Statistics rarely account for the hidden cost of lost productivity when an employee has been victimized. Dealing with the fallout can be a painstaking, time-consuming process. The average medical identity theft loss is $22,346 – six times higher than financial identity theft. Also, on average, it takes victims more than a year to clear up medical records and repair any damage to their credit.

“Employees have to deal with identity theft issues immediately, which requires time off work and lost productivity, because some banks and agencies may be open only on work days,” Smith said. “Most medical ID thefts go undetected for a year. It’s not like credit card fraud, where you usually are notified quickly if someone tries to use a stolen card. Because of the way medical records are stored, they are extremely fragmented and hard to fix when you find out. That’s why reducing the risk of medical identification theft can help a business’s bottom line.”

Employers may be surprised to learn that medical identity theft may be as likely to occur from within their organization as from outside.

“Fifty percent of medical ID claims are considered `friendly fraud’,” Smith said. “For example, an employee’s brother may be out of work and they allow him to use their insurance card, or a family member borrows it without permission.”

Best defenses

Although eliminating medical ID theft may be impossible, businesses do have effective options to significantly reduce risks and quickly detect breaches. “Managers must implant internal controls and train employees to harden their protection of personal data,” Quiggle said. “Protocols to protect against insider theft are especially important.”

One of the most successful defenses costs nothing to implement.

“The No. 1 thing to emphasize with employees is to be smart about their user names and passwords,” Smith said. “Many people use the same ones for multiple sites, such as health care, banking and payroll information. Identity thieves are pretty adept at stealing credentials and often use them to steal from more than one account.”

Early notification of security breaches also is critical. “Timeliness is key,” he said. “Most explanations of insurance benefits don’t come for 30 to 90 days, but we can provide real-time alerts.”

Companies such as InfoArmor can provide several levels of protection. “The entry level (service) is monitoring personal and insurance carrier information,” Smith said. “We can alert employees daily to a potential compromise of their information online.”

The next level is to search the Internet and other networks for employees’ potentially exposed medical information that may be bought or sold. InfoArmor’s service providers also evaluate medical professionals who submit claims.

“We are able to do scoring behind the scenes to identify doctors with a record of fraudulent claims who may present a high risk,” Smith said. “Finding these fraudulent doctors often is like looking for a needle in a haystack, but we can help make the haystack much smaller.”
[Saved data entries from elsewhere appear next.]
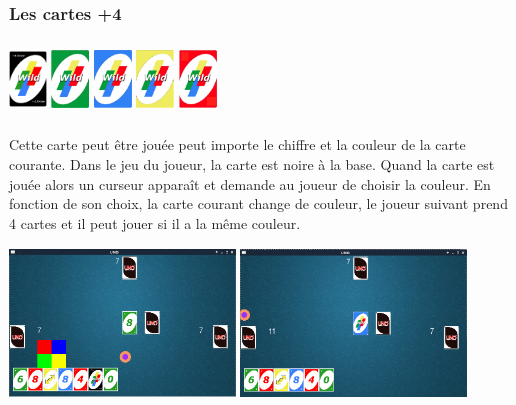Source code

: \documentclass[french]{article}
\begin{document}
\subsubsection{Les cartes +4}
\begin{center}
	\centering
	\includegraphics[width=1cm, height=2cm]{44n}
	\includegraphics[width=1cm, height=2cm]{44v}
	\includegraphics[width=1cm, height=2cm]{44b}
	\includegraphics[width=1cm, height=2cm]{44j}
	\includegraphics[width=1cm, height=2cm]{44r}
\end{center}
Cette carte peut être jouée peut importe le chiffre et la couleur de la carte courante.
Dans le jeu du joueur, la carte est noire à la base. Quand la carte est jouée alors un curseur apparaît et demande au joueur de choisir la couleur. En fonction de son choix, la carte courant change de couleur, le joueur suivant prend 4 cartes et il peut jouer si il a la même couleur.
\begin{center}
	\centering
	\includegraphics[width=6cm, height=4cm]{+4-curseur}
	\includegraphics[width=6cm, height=4cm]{+4-bleu}
\end{center}
\end{document}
InfoArmor is testing a new service that it calls ID Verification, which uses information from dozens of public record databases to enable providers to confirm a patient’s identity before services are administered.

“The newest services are the most employee-focused,” Smith said. “We can determine which employees have a greater inherent risk and monitor their claims data daily. We look for certain flags, such as care being received farther from home, durable medical equipment being purchased in their name or a high volume of paperwork over a short period of time. We then can issue an alert. And we are careful to do everything in a HIPPA-compliant manner.”

Smith said it is still too early to judge the potential impact of the Patient Protection and Affordable Care Act (PPACA) on the incidence of medical identity theft. But for employers seeking ways to reduce medical identity theft and its repercussions on employees, the best offense is a good defense.

“Don’t believe people who try to tell you they can prevent identity theft, because they probably are lying,” he said. “Because theft is not going away, the solution is to detect digital crimes faster.”